John (not his real name) was totally unprepared for what his sombre-faced mother was about to tell him: "I am HIV-positive."
It took a while for the full import of the words she had just uttered to sink in. Hitherto, HIV and AIDS were just that - mere words describing a dreaded condition that happened to other people, not his own precious mother!
Helpless
It was a Saturday morning and he was watching television in his bedroom when she entered and indicated by her sombre face that she had something of the utmost importance to discuss with him.
"She sat me down and said to me that she had something to tell me and I must always keep this a secret and never let anyone know about it unless she decide to tell anybody else," he recounted at a recent Gleaner Editors' Forum.
So, he didn't yet know what she was getting at, but she had his full attention.
"I asked her what the problem was and she asked me if I knew that she loves me, and I said, 'Yes'. Then she started crying and told me that she was infected with HIV and AIDS, but at the time I didn't know much about it. I wasn't that involved, close to it."
So, there was his mother crying and he sat there helpless, not quite knowing what to make of it.
Difficult situation
"She said it was a disease that sooner or later she could lose her life from it and that I was not supposed to cry or take it too hard on myself."
One year later, it was still easy to discern how difficult a situation the young boy found himself in.
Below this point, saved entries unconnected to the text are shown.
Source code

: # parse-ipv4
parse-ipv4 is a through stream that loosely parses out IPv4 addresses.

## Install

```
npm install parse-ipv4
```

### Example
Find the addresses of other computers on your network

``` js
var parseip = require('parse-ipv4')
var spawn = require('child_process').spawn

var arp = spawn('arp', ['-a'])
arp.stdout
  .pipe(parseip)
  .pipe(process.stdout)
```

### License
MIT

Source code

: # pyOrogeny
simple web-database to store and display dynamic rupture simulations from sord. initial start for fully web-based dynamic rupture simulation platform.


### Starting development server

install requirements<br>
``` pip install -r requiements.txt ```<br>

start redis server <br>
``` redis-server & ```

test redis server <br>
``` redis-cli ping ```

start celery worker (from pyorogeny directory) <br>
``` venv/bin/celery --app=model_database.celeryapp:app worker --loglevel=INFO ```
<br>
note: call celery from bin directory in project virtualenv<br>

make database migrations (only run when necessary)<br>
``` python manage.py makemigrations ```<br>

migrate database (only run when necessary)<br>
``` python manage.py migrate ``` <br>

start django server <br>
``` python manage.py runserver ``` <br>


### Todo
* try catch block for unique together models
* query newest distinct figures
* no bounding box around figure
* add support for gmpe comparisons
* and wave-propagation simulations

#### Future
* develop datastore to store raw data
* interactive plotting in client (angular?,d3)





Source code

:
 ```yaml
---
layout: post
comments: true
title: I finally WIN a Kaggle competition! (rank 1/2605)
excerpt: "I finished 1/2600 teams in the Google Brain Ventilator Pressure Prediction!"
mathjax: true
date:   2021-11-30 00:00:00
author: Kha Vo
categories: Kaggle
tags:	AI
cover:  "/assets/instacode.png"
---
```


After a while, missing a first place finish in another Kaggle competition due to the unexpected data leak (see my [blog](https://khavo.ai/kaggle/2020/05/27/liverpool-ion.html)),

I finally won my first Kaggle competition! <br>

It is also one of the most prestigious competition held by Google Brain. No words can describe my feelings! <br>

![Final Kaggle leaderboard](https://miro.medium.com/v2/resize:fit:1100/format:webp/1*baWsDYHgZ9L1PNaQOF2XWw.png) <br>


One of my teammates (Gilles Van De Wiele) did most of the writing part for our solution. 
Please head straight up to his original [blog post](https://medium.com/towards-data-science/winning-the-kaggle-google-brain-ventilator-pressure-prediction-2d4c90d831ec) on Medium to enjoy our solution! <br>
First, his mother tells him she might be dying; then, almost in the same breath, she is telling him not to cry!
Shortly afterwards, he set out for church.
"On my way to church, I was thinking about it and trying to remember what my mother told me. I wanted to cry on the bus, but I had to keep it down."
So, he made it safely into the church without breaking down. Would he be able to keep it up?
"I was there sitting, doing my normal activities, paying attention, and then I felt something, and I was saying to myself, 'Suppose I go home and see my mother not as happy as how she used to be,' and then I just had to get up and go back home!"
Counselling
Off he hurried and charged upstairs to see his mother. "And then we sat down again and she was there crying, I was there crying," he recalled, his audience listening silently to his every word, while he struggled with his emotions.
Luckily, he said, his mother was a professional counsellor, which greatly assisted in her understanding of what needed to be done. She did not rely on her own counselling resources, though, preferring instead to encourage John to see another professional. He declined, preferring to stick close to her, lest she should die while he was away.
One year later, John's mother is still alive and doing well. How did he cope during the year?
"It was very tricky for me, but still I got through it, because she told me about many other people that were infected with the virus and they live a long time in life and some still alive, some die. Now, I am just trying to live and pass through it," he explained.
Despite the challenges, in fact, John regards the last year as the happiest of his life, and it's all because of his mother. "She hasn't shown any signs of dying!" he exulted.